Bob Lane Bragg is a West Virginia–based author whose work explores forgotten crimes and the deeper social histories that shape them. Born in Charleston, West Virginia, and raised in the small town of Handley, Bragg grew up in the landscapes and communities that would later become central to his writing. His early life was shaped by working-class values, intellectual curiosity, and an intimate familiarity with the region’s history, traditions, and unspoken stories.
Bragg’s professional career spans more than four decades in engineering, where he has worked since 1984 across electrical, mechanical, nuclear, and civil disciplines. For the past 33 years, he has specialized as an environmental engineer. He focuses on the design and construction of water treatment plants, wastewater facilities, and large-scale site development projects. This technical background has profoundly influenced his approach to writing, instilling a disciplined, methodical mindset grounded in documentation, logic, and evidence. His investigative work reflects the same rigor he applied throughout his engineering career, favoring primary sources, archival research, and careful analysis over speculation.

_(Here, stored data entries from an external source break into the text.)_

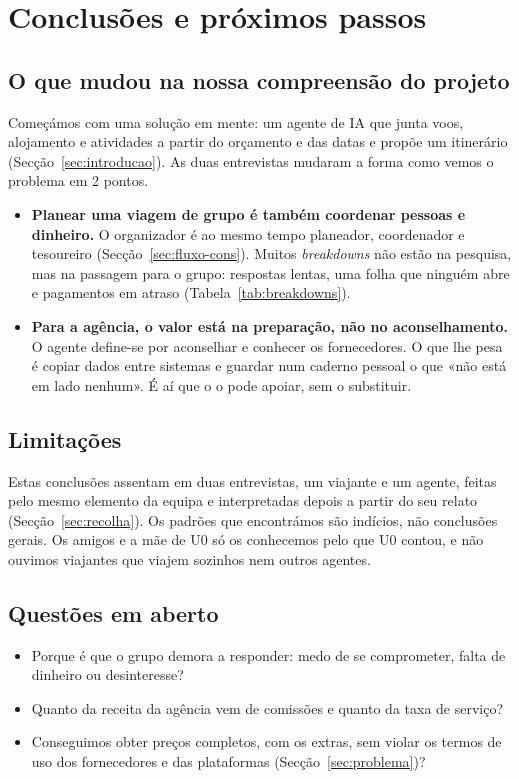 \section{Conclusões e próximos passos}\label{sec:conclusao}

\subsection{O que mudou na nossa compreensão do projeto}

Começámos com uma solução em mente: um agente de IA que junta voos, alojamento e atividades a partir do orçamento e das datas
e propõe um itinerário (Secção~\ref{sec:introducao}). As duas entrevistas mudaram a forma como vemos o problema em 2 pontos.

\begin{itemize}
  \item \textbf{Planear uma viagem de grupo é também coordenar pessoas e dinheiro.} O organizador é ao mesmo tempo planeador,
        coordenador e tesoureiro (Secção~\ref{sec:fluxo-cons}). Muitos \textit{breakdowns} não estão na pesquisa, mas na
        passagem para o grupo: respostas lentas, uma folha que ninguém abre e pagamentos em atraso (Tabela~\ref{tab:breakdowns}).
  \item \textbf{Para a agência, o valor está na preparação, não no aconselhamento.} O agente define-se por aconselhar e conhecer
        os fornecedores. O que lhe pesa é copiar dados entre sistemas e guardar num caderno pessoal o que «não está em lado
        nenhum». É aí que o \projeto{} o pode apoiar, sem o substituir.
\end{itemize}

\subsection{Limitações}

Estas conclusões assentam em duas entrevistas, um viajante e um agente, feitas pelo mesmo elemento da equipa e interpretadas
depois a partir do seu relato (Secção~\ref{sec:recolha}). Os padrões que encontrámos são indícios, não conclusões gerais.
Os amigos e a mãe de U0 só os conhecemos pelo que U0 contou, e não ouvimos viajantes que viajem sozinhos nem outros agentes.

\subsection{Questões em aberto}

\begin{itemize}
  \item Porque é que o grupo demora a responder: medo de se comprometer, falta de dinheiro ou desinteresse? 
  \item Quanto da receita da agência vem de comissões e quanto da taxa de serviço?
  \item Conseguimos obter preços completos, com os extras, sem violar os termos de uso dos fornecedores e das plataformas
        (Secção~\ref{sec:problema})?
\end{itemize}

Although Bragg began writing in the early 1990s, it was not until 2014 that he fully returned to the craft, driven by a lifelong fascination with the mysterious disappearance of the Sodder children of Fayetteville, West Virginia. That case became the foundation of his first true crime book and established the thematic focus that defines his work today: unresolved history, institutional silence, and the human cost of unanswered questions. His writing seeks not only to document events but to preserve memory and restore dignity to those whose stories were left incomplete.
Outside of writing, Bragg maintains a wide range of intellectual interests, including genealogy, coin collecting, and the study of ancient civilizations that once inhabited the Appalachian region. These pursuits complement his investigative instincts and reinforce his commitment to understanding how the past continues to shape the present. One of his earliest and most personal forms of writing was love poetry, written for his wife, an experience he still regards as one of the most meaningful expressions of his creative voice.
Bragg does not claim a single guiding inspiration, but his work is informed by a quiet, consistent philosophy: life is finite, time is precious, and every day should be used with intention. This belief underpins both his writing and his broader outlook on life. As he approaches retirement from engineering, he looks forward to devoting more time to writing, not as an obligation, but as a source of intellectual fulfillment and personal enjoyment.
With his third book nearing completion, examining a murder in West Virginia during the early 1960s, and a fourth project planned on the history of organized crime in the state, Bob Lane Bragg continues to build a body of work dedicated to uncovering the stories that history nearly forgot. He intends to keep writing for as long as curiosity and passion guide him, approaching each project with the same care, patience, and respect for truth that have defined his career.